It’s something you might already know. More people live in Harris County than any other Texas county. Truth be told, Harris County is the third most populated county in the whole United States. Its inhabitants come from many places, including those who are in the country illegally. The latter is viewed as a problem for some – and it all shows in the numbers. Immigration-related arrests are up in Harris County. And, not just by a little.
According to a recent news article, ICE continues to detain more and more undocumented immigrants since Donald Trump became President of the United States. In fact, the Migration Policy Institute released a report that shows that arrests increased 60% from one year to the next.

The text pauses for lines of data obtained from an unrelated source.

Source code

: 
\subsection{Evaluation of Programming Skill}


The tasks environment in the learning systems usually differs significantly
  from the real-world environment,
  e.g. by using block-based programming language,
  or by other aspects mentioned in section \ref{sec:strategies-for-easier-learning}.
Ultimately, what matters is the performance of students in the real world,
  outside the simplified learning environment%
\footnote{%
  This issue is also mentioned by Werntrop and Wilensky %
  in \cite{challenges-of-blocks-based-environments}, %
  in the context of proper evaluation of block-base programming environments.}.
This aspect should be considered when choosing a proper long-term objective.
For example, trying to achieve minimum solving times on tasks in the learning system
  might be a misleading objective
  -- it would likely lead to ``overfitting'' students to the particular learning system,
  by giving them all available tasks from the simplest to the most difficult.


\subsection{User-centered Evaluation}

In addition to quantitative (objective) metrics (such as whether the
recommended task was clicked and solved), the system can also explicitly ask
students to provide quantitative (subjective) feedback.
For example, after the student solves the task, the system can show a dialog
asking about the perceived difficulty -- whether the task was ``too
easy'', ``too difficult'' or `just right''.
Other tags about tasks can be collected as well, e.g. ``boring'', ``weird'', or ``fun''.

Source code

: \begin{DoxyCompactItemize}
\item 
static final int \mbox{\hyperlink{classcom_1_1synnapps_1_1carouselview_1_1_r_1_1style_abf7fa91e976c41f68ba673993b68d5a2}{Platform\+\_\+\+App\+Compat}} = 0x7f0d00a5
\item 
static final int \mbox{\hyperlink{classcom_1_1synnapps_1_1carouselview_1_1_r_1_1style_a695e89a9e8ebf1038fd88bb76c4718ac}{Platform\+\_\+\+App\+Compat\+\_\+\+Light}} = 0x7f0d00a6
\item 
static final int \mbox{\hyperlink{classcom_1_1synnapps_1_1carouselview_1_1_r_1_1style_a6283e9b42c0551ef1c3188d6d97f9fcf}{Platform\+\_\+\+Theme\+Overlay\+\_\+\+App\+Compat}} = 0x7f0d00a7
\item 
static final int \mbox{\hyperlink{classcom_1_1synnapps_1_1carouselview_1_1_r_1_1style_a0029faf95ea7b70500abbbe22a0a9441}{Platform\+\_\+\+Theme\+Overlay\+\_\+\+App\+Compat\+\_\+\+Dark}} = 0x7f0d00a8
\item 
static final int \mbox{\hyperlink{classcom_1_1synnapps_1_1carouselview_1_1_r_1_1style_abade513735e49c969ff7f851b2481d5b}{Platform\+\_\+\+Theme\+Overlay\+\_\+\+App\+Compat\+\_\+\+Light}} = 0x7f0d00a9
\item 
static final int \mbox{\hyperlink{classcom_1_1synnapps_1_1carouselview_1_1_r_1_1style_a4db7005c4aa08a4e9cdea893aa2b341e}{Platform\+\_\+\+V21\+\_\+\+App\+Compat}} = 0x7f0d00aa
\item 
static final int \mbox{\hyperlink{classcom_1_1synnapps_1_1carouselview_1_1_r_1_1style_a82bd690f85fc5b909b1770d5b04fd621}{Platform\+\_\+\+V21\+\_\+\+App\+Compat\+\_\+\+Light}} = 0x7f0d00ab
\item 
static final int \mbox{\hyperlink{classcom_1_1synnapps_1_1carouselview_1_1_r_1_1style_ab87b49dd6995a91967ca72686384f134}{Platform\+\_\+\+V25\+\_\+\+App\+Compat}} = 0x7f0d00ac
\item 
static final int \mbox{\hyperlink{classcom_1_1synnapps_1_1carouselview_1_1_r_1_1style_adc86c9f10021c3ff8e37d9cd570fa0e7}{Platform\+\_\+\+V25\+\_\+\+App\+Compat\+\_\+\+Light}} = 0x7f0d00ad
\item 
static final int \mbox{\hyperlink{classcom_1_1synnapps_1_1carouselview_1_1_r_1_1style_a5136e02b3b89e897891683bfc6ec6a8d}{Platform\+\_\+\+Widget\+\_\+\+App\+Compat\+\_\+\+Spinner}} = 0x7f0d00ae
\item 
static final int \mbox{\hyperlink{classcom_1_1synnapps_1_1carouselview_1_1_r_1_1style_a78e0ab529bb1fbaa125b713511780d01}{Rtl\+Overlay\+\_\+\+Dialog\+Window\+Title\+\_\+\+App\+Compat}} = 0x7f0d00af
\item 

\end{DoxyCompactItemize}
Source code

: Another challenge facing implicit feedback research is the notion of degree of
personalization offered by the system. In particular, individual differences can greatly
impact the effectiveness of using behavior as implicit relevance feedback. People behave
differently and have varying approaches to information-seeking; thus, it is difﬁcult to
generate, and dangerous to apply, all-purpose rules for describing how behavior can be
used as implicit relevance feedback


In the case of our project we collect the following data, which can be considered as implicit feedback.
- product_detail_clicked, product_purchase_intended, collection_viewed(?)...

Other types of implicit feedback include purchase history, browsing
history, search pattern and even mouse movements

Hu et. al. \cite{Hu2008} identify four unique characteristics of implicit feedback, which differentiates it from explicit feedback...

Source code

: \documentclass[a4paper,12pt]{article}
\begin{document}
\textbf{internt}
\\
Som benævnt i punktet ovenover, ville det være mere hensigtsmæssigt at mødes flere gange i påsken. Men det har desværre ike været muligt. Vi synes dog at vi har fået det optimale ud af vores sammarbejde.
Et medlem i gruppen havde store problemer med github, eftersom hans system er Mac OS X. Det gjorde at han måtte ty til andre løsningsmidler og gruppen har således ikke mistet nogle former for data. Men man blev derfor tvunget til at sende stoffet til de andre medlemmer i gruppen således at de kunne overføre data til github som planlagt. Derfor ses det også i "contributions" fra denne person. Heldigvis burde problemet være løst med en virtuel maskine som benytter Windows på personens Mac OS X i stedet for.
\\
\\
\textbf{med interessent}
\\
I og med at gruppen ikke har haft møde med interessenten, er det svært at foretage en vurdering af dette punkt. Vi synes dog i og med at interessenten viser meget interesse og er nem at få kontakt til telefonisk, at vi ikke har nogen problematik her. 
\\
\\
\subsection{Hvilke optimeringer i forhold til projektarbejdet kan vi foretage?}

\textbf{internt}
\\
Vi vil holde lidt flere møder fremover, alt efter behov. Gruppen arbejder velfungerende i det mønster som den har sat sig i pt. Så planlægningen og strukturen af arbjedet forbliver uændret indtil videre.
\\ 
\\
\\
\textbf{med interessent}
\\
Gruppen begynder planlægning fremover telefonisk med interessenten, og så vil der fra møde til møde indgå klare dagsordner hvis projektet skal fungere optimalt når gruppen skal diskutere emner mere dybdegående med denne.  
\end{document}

Ironically, the increase in arrests occurred before the passing of SB 4. This means that law enforcement authorities in Houston and other communities had already become aggressive in going after undocumented immigrants. (Some call SB 4 the law that allows police to demand that people arbitrarily produce proof of their right to be in the United States.)
Immigration Arrests: The Fear of Deportation
Most undocumented immigrants will admit their fear of deportation. Many justify their reasons for taking the chance to come to the United States without papers. For some, there are worries about finding money to support their families. Others leave their native homelands because they are afraid of conditions.
At the end of last year, research showed that more than half of the federal arrests in the United States were related to immigration charges. This does not necessarily mean that the detainees had other types of criminal charges. For a long time, always those accused of felony crimes were the target of immigration arrests. Now, anyone without the right passport or visa can find themselves in a detention center.
It’s bad enough to consider the issue of deportation. After all, you may be concerned for your survival – as well as your family’s wellbeing. However, the first step might be to worry about confinement to a detention center.
Without a doubt, no one wants to go to a detention center. First and foremost, it is the same as going to jail. If you’ve overstayed your visa and done nothing else, you most certainly don’t feel like a criminal. You may understandably feel scared.
There is also the issue that you are away from your loved ones. Your chances of making money and fighting deportation are thwarted during your confinement. Your best bet is to see if the court will let you out on an immigration bail bond.
An immigration bond enables you to leave the detention center until your court hearing. The amount is set based on a number of factors. Among them, is whether you are accused of other crimes or are considered a flight risk.